By damaging the middle class with economic policies favoring the rich, elite policymakers have created both the angry populist coalition and the credible policy rationale for a different, more muscular Left that makes its goal not simply expansion of the plutocratic meritocracy to all groups and the protection of society’s most vulnerable, but that challenges the foundations of the plutonomy entirely. Not in the last forty years has the public been so primed for an optimistic populist uprising. During and after the financial meltdown but also even before it, President Obama tapped into that national feeling to win the White House. But he has seemed unable and even often unwilling to use it to create a different conversation about how our economy should be structured, and on whose behalf it should work. The Tea Party, meanwhile, insofar as it ever did reflect genuine populist sentiment, was quickly overrun by conservative politics-as-usual. But the anger on all sides remains, and for good reason.
Tapping into the backlash will require more than just a focus on winning elections, as voters no longer believe politicians can or even want to solve their problems. It will also require much more than the weak vision of progress that the New Left has been peddling for decades.
It will require an acknowledgement of the trends that continue to destroy the middle class and send the working class into abject poverty, and a commitment to not only protect those falling furthest behind but to reverse the broader trend.
It will require a willingness to propose and try ambitious and novel policy ideas, both at the federal level and through the laboratories of the states. Policies like a Wall Street transaction tax, or state-run banks, or incentives designed to decrease rather than increase the cost of housing, or even a universal basic income. Capital mobility can be a problem, but even that is soluble through international trade treaties that serve to protect the interests of workers rather than plutocrats. These sorts of ideas can and should serve as the template for a re-energized left that promises not just vague and increasingly unrealized “opportunity” to people, but that actually delivers tangible results.
Without such a newly energized, more determined commitment toward broad prosperity, the desiccated vision and goals of the New Left will be rightly abandoned by voters. The Right will eventually pick itself up off the political mat and, as it has done so effectively in the past, use middle-class fears and frustrations to ignite a conservative populist prairie fire that will leave only pain and destruction in its wake.

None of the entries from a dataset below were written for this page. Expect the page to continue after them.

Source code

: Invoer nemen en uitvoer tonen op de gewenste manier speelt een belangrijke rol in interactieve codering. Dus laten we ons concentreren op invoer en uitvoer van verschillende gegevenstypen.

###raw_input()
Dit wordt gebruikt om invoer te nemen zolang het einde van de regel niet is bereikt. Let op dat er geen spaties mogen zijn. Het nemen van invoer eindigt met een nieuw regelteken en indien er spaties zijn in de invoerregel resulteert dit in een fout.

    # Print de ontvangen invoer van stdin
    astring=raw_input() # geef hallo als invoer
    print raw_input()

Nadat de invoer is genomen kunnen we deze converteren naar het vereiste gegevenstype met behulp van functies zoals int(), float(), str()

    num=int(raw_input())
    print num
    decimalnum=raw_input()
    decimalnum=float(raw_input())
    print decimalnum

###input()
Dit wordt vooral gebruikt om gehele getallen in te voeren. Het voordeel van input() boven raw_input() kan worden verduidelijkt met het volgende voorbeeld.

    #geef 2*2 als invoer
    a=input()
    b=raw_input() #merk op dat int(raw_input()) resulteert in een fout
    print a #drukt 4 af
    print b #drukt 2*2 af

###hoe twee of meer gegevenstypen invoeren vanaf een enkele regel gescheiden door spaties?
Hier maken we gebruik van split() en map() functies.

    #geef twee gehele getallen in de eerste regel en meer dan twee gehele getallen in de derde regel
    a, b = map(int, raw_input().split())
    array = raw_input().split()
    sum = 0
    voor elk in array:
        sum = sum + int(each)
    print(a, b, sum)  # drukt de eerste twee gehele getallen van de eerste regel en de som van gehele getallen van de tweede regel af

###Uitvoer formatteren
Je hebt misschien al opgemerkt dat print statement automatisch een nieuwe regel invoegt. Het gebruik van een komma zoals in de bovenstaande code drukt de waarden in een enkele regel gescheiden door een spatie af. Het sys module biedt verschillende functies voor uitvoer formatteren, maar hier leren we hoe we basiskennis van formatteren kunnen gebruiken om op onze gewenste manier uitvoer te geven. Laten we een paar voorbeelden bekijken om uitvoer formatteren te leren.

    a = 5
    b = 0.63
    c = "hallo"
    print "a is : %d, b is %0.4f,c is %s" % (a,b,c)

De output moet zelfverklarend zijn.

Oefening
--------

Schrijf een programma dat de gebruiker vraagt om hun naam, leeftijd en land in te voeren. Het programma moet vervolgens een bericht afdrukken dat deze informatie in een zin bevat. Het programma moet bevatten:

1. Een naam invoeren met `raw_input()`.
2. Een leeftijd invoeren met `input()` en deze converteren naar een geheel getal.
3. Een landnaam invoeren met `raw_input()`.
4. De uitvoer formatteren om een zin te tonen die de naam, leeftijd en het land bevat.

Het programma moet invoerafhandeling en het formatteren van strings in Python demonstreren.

Those of us in the trenches would do well to abandon our fear and cynicism about big ideas, just because they seem impossible today in the face of elected conservative opposition. Political change, like biological evolution, often happens in punctuated spurts whose opportunities are often as forceful as they are unpredictable.
We have to at some point start the conversation about rebuilding an effective middle class in the 21st century. Politicians like Elizabeth Warren are proving that it can be both popular and effective. The longer we wait, the harder it will be.